= Mangyül Gungthang =

Mangyül Gungthang, 芒域贡堂 (芒域貢堂, mángyù gòngtáng)) alternatively known as Ngari Me (Lower Ngari) is the name of a Tibetan kingdom established under Sakya overlordship in Southwest Tibet around 1265. Historically it lies in an area that was an important transit point between the north and south Himalayas, and it was through this route that Padmasambhava and Śāntarakṣita arrived in Tibet. It was founded by a descendant of the Tibetan royal house, Bumdegon (1253–1280) It was one of the thirteen myriarchies (khri skor bcu gsum) ruled by a Sakya lama viceroy appointed by the Yuan court of China.

Chökyi Drönma, the eldest daughter of Thri Lhawang Gyaltsen (1404–1464) and the first Samding Dorje Phagmo – the third highest-ranking person in the Tibetan hierarchy – hailed from the district.
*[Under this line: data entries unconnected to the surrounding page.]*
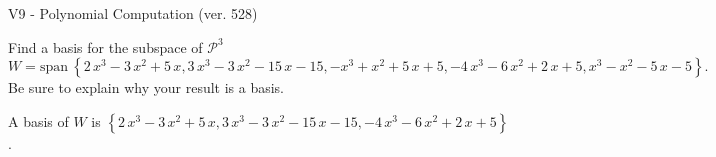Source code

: \begin{exercise}
  \begin{exerciseTitle}V9 - Polynomial Computation (ver. 528)\end{exerciseTitle}
  \begin{exerciseStatement}
    Find a basis for the subspace of \(\mathcal{P}^3\) 
\[W=\mathrm{span}\ \left\{2 \, x^{3} - 3 \, x^{2} + 5 \, x , 3 \, x^{3} - 3 \, x^{2} - 15 \, x - 15 , -x^{3} + x^{2} + 5 \, x + 5 , -4 \, x^{3} - 6 \, x^{2} + 2 \, x + 5 , x^{3} - x^{2} - 5 \, x - 5\right\}.\]
 Be sure to explain why your result is a basis.


  \end{exerciseStatement}
  \begin{exerciseAnswer}
   A basis of \(W\) is  \(\left\{2 \, x^{3} - 3 \, x^{2} + 5 \, x , 3 \, x^{3} - 3 \, x^{2} - 15 \, x - 15 , -4 \, x^{3} - 6 \, x^{2} + 2 \, x + 5\right\}\).
  


  \end{exerciseAnswer}
\end{exercise}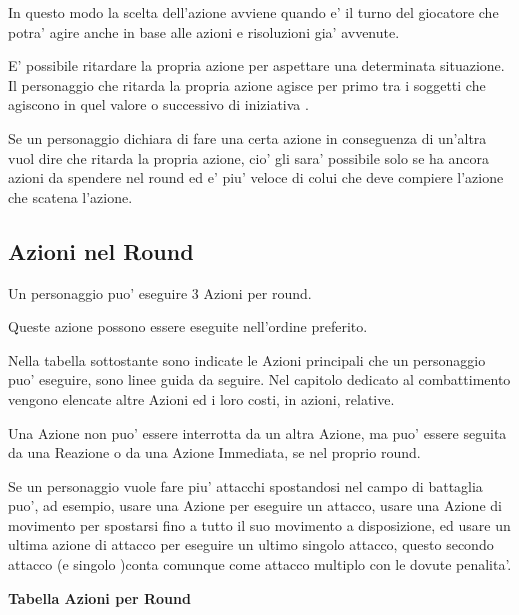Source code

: \documentclass[a4paper,11pt,twoside,openany]{book}
\begin{document}
In questo modo la scelta dell'azione avviene quando e' il turno del giocatore che potra' agire anche in base alle azioni e risoluzioni gia' avvenute.

E' possibile ritardare la propria azione per aspettare una determinata situazione. Il personaggio che ritarda la propria azione agisce per primo tra i soggetti che agiscono in quel valore o successivo di iniziativa .

Se un personaggio dichiara di fare una certa azione in conseguenza di un'altra vuol dire che ritarda la propria azione, cio' gli sara' possibile solo se ha ancora azioni da spendere nel round ed e' piu' veloce di colui che deve compiere l'azione che scatena l'azione.

\subsection{Azioni nel Round}

\label{azioni-nel-round}

Un personaggio puo' eseguire 3 Azioni per round.

Queste azione possono essere eseguite nell'ordine preferito.

Nella tabella sottostante sono indicate le Azioni principali che un personaggio puo' eseguire, sono linee guida da seguire. Nel capitolo dedicato al combattimento vengono elencate altre Azioni ed i loro costi, in azioni, relative.

Una Azione non puo' essere interrotta da un altra Azione, ma puo' essere seguita da una Reazione o da una Azione Immediata, se nel proprio round.

Se un personaggio vuole fare piu' attacchi spostandosi nel campo di battaglia puo', ad esempio, usare una Azione per eseguire un attacco, usare una Azione di movimento per spostarsi fino a tutto il suo movimento a disposizione, ed usare un ultima azione di attacco per eseguire un ultimo singolo attacco, questo secondo attacco (e singolo )conta comunque come attacco multiplo con le dovute penalita'.

\medskip

\textbf{Tabella Azioni per Round}

\medskip
\end{document}
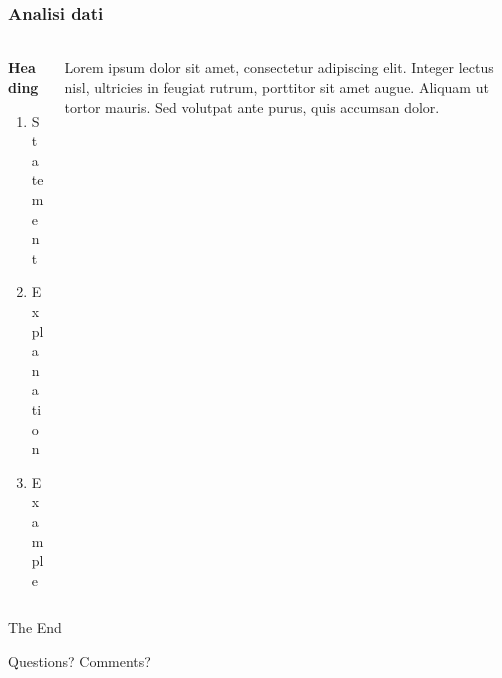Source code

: \documentclass[
	11pt, %
]{beamer}
\begin{document}
\begin{frame}
	\frametitle{Analisi dati}
	\framesubtitle{} %
	
	\begin{columns}[c] %
		\begin{column}{0.45\textwidth} %
			\textbf{Heading}
			\begin{enumerate}
				\item Statement
				\item Explanation
				\item Example
			\end{enumerate}
		\end{column}
		\begin{column}{0.5\textwidth} %
			Lorem ipsum dolor sit amet, consectetur adipiscing elit. Integer lectus nisl, ultricies in feugiat rutrum, porttitor sit amet augue. Aliquam ut tortor mauris. Sed volutpat ante purus, quis accumsan dolor.
		\end{column}
	\end{columns}
\end{frame}



\begin{frame}[plain] %
	\begin{center}
		{\Huge The End}
		
		\bigskip\bigskip %
		
		{\LARGE Questions? Comments?}
	\end{center}
\end{frame}

\end{document}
The kings of Gungthang were subject to a variety of Central Asian overlords down to 1620, when their kingdom was destroyed by the King of Tsang.

The capital of the kingdom was the fortified citadel of Dzongka "White Fortress". After the discovery of gold in Western Tibet, it became an important link in the network of trans-Himalayan trade.